*WORK REQUIRED*:
Every line in the entries that holds "adalah" should be identified and copied.

Dataset records:
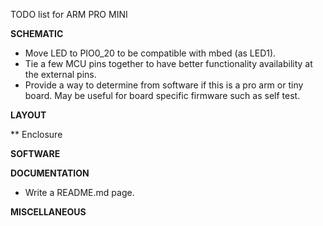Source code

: TODO list for ARM PRO MINI

**SCHEMATIC**
* Move LED to PIO0_20 to be compatible with mbed (as LED1).
* Tie a few MCU pins together to have better functionality availability at the external pins.
* Provide a way to determine from software if this is a pro arm or tiny board. May be useful
for board specific firmware such as self test.

**LAYOUT**

** Enclosure

**SOFTWARE**

**DOCUMENTATION**
* Write a README.md page.

**MISCELLANEOUS**




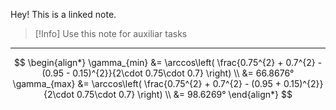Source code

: Hey! This is a linked note.

>[!Info]
>Use this note for auxiliar tasks

---




$$
\begin{align*}
	\gamma_{min} &= \arccos\left( \frac{0.75^{2} + 0.7^{2} - (0.95 - 0.15)^{2}}{2\cdot 0.75\cdot 0.7} \right) \\
	&= 66.8676°
	\gamma_{max} &= \arccos\left( \frac{0.75^{2} + 0.7^{2} - (0.95 + 0.15)^{2}}{2\cdot 0.75\cdot 0.7} \right) \\
	&= 98.6269°
\end{align*}
$$
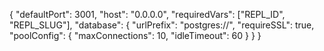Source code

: {
  "defaultPort": 3001,
  "host": "0.0.0.0",
  "requiredVars": ["REPL_ID", "REPL_SLUG"],
  "database": {
    "urlPrefix": "postgres://",
    "requireSSL": true,
    "poolConfig": {
      "maxConnections": 10,
      "idleTimeout": 60
    }
  }
}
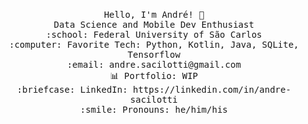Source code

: <p align="center">
  <br>
  <samp>
    Hello, I'm André! 👋<br>
    Data Science and Mobile Dev Enthusiast<br>
    :school: Federal University of São Carlos<br>
    :computer: Favorite Tech: Python, Kotlin, Java, SQLite, Tensorflow <br>
    :email:	andre.sacilotti@gmail.com <br>
    📊 Portfolio: WIP <br>
    :briefcase: LinkedIn: https://linkedin.com/in/andre-sacilotti <br>
    :smile: Pronouns: he/him/his <br>
  </samp>
</p>

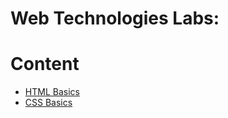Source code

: # Web Technologies Labs:

# Content

- [HTML Basics](https://bitbucket.org/ccartas/webtech-labs/src/master/lab01/)
- [CSS Basics](https://bitbucket.org/ccartas/webtech-labs/src/master/lab02/)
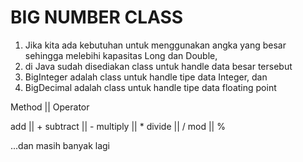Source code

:# BIG NUMBER CLASS

1. Jika kita ada kebutuhan untuk menggunakan angka yang besar sehingga melebihi kapasitas Long dan Double, 
2. di Java sudah disediakan class untuk handle data besar tersebut
3. BigInteger adalah class untuk handle tipe data Integer, dan
4. BigDecimal adalah class untuk handle tipe data floating point


Method       ||     Operator

add          ||     +
subtract     ||     -
multiply     ||     *
divide       ||     /
mod          ||     %

...dan masih banyak lagi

*TASK SOLUTION*:
3. BigInteger adalah class untuk handle tipe data Integer, dan
4. BigDecimal adalah class untuk handle tipe data floating point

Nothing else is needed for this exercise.